Posted: 10/21/2010 12:39 pm

Old age is the revenge of the ugly ones is a French proverb; one that I first heard at the very advanced age of 15 upon my arrival in Paris. I had spent five years in the ugly bin at school in Sweden, and had only recently been upgraded to beautiful. My ego was still fragile and my mind still pumped full of highbrow arty self-education and nerdy jokes, which is how one gets by when one is ugly. Which of course, I promptly realized, is exactly what will pay off as one ages: beauty fades, but a mind constantly energized will shine even brighter with age. I immediately took the proverb as my own personal motto and patted myself on the back with satisfaction. I will continue to be intelligent, I vowed, no matter how beautiful I become. And then, at, like, the old age of 35, I'll be an incredibly smart and kinda attractive old lady.

In interviews I gave at the wise age of 17 and 18, I pontificated about the beauty of age and wisdom, and blabber on about how I look forward to my first wrinkle. What an idiot I was.

My first recognition of age setting in was exactly on my 36th birthday. I have no idea why, on this day of all days, I looked in the mirror and realized my face no longer looked young. I didn't look bad: only, the freshness had somehow disappeared. I immediately became hyper-conscious of my looks and went out and bought the most expensive cream on the market. (For your information, it did nothing.) And I began the battle of acceptance, something I have to do now almost every time I face a mirror.

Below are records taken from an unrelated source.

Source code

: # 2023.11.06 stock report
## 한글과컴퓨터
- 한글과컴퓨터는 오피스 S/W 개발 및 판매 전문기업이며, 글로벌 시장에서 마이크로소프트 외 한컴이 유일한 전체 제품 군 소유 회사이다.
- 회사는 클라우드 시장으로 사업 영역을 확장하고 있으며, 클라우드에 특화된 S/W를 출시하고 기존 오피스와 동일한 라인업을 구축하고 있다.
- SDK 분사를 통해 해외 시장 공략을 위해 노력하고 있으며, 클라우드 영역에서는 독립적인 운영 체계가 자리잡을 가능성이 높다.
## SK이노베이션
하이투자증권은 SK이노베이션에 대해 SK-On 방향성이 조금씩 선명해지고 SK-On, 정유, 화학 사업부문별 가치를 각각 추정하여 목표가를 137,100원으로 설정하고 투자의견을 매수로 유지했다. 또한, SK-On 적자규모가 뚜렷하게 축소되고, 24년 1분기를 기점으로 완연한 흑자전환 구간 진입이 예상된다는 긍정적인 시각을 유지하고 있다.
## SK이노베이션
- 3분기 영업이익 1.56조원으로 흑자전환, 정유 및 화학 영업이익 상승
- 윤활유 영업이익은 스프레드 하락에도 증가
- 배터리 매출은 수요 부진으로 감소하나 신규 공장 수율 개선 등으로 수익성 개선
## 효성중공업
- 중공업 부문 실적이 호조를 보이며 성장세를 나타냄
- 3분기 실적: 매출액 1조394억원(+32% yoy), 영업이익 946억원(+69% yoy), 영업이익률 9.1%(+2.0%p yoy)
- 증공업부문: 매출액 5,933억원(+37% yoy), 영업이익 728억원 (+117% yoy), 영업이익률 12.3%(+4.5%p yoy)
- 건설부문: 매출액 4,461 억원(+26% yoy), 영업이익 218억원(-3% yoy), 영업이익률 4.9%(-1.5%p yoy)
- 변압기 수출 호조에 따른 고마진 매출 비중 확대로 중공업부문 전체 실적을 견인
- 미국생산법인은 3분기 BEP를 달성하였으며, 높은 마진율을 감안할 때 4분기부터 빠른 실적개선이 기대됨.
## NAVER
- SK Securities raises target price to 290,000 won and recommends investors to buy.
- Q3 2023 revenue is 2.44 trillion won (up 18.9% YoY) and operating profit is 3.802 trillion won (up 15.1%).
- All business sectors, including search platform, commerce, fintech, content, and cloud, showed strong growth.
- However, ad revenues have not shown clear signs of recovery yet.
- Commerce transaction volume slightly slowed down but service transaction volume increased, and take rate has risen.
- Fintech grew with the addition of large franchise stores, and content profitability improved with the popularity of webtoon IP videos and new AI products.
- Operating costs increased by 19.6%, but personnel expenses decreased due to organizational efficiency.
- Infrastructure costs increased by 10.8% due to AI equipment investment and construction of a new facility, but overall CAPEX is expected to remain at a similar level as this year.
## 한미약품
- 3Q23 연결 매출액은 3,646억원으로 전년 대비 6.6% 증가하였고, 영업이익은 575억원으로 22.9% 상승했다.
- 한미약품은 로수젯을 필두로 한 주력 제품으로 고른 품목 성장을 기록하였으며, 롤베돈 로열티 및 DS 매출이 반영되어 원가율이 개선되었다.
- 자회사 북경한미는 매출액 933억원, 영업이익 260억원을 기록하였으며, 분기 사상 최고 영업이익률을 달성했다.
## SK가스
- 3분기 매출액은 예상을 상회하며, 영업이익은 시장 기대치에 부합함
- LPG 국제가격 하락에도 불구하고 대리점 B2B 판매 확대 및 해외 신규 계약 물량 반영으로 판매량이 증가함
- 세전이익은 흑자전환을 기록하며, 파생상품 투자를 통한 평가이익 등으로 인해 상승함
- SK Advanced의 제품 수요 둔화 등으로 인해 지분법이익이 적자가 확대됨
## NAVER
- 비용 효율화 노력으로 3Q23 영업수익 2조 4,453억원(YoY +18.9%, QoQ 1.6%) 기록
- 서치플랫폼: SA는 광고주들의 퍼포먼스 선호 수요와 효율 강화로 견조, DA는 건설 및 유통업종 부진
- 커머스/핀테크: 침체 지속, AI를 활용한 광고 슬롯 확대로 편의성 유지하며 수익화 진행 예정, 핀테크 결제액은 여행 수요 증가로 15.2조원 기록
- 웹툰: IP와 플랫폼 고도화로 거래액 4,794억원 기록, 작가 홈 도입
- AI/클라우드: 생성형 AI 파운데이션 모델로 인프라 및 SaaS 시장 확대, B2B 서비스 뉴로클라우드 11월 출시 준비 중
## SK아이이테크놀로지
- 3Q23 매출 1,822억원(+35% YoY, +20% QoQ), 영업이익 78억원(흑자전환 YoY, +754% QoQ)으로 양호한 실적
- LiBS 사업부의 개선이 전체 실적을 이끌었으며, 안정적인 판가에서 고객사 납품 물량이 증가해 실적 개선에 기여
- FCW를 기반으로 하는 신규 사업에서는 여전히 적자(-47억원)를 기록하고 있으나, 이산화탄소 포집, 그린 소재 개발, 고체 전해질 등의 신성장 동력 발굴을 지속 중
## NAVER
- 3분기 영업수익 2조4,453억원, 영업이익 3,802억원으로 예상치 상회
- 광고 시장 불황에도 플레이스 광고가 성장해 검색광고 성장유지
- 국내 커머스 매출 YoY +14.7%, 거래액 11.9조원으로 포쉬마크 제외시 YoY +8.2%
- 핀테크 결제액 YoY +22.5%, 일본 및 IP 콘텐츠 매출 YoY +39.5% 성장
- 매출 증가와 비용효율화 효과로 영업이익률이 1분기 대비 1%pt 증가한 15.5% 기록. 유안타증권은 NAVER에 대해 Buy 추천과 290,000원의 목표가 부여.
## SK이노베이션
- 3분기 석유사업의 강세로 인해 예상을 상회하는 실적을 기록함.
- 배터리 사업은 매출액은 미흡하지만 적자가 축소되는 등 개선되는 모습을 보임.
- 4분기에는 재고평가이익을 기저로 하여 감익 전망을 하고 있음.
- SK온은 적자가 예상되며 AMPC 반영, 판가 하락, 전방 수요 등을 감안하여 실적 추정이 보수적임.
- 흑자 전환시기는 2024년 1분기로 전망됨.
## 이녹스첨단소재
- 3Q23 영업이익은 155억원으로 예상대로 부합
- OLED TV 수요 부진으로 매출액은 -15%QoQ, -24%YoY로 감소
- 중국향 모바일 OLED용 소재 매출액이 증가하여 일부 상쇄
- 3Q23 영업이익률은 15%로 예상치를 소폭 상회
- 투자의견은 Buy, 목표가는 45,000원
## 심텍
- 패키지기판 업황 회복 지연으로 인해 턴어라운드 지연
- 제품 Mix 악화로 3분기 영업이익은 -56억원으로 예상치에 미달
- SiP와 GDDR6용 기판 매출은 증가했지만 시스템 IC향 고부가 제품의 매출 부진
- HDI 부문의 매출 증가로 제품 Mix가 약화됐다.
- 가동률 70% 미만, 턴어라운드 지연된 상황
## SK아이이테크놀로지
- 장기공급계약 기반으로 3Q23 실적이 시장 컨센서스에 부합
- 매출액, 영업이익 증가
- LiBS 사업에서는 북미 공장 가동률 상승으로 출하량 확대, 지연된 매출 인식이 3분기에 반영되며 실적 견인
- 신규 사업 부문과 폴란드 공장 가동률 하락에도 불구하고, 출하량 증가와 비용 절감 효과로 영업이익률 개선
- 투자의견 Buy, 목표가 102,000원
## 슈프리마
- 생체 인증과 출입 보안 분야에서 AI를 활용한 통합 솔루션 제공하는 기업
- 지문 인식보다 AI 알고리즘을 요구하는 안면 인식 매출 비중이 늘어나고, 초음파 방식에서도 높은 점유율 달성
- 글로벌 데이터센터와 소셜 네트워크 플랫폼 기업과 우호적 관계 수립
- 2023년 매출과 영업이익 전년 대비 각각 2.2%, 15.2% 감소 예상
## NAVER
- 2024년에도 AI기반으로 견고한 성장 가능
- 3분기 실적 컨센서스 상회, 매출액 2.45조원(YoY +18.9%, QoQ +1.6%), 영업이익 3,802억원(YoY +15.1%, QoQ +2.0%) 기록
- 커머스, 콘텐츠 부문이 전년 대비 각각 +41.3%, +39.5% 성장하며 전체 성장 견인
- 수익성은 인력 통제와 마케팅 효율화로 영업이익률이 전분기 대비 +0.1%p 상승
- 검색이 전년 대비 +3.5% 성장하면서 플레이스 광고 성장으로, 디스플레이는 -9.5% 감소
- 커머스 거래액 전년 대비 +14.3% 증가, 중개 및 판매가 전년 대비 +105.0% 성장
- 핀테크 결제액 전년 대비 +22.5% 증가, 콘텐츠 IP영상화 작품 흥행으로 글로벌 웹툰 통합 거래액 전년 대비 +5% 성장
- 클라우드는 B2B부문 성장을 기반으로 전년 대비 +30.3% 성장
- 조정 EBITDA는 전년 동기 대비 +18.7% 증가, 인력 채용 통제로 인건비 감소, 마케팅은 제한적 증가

"Oh sure, Miss Supermodel, it must be hard for you," you may think, pityingly. (I have also heard it spoken aloud more than once, although, oddly enough, the tone wasn't so much pitying as sarcastic.) "You have always been more beautiful than the average," the conversation goes, "so it goes without saying, you still are. At least, in your age category." Hm, I know it's a compliment, so why do I not fluff up with delight?

Maybe because nothing ages as poorly as a beautiful woman's ego.

When you're used to one sort of treatment, it's really hard to get demoted, even if that new treatment is still better than the average. Boohoo. I know. My life is sucks. Now, I don't actually know the exact cut-off age where beautiful ceases and "must have-once-been-beautiful" begins. It's true it's not forty-five. I can still get attention when I try really hard, even if it's greatly reduced. But would I ever have dreamed that I would miss the time I couldn't walk past a construction site unmolested? These days when someone whistles at me, it's mostly a bike messenger about to mow me down.

Having been confident with the way my looks affected others, I was used to using them as extra cash. True, this worked mostly with the male population, but that little extra I could get out of them -- as I begged them not to give poor-little-me a ticket, or keep that door open just a second longer or try just a little harder to find an empty seat on that plane -- I took for granted.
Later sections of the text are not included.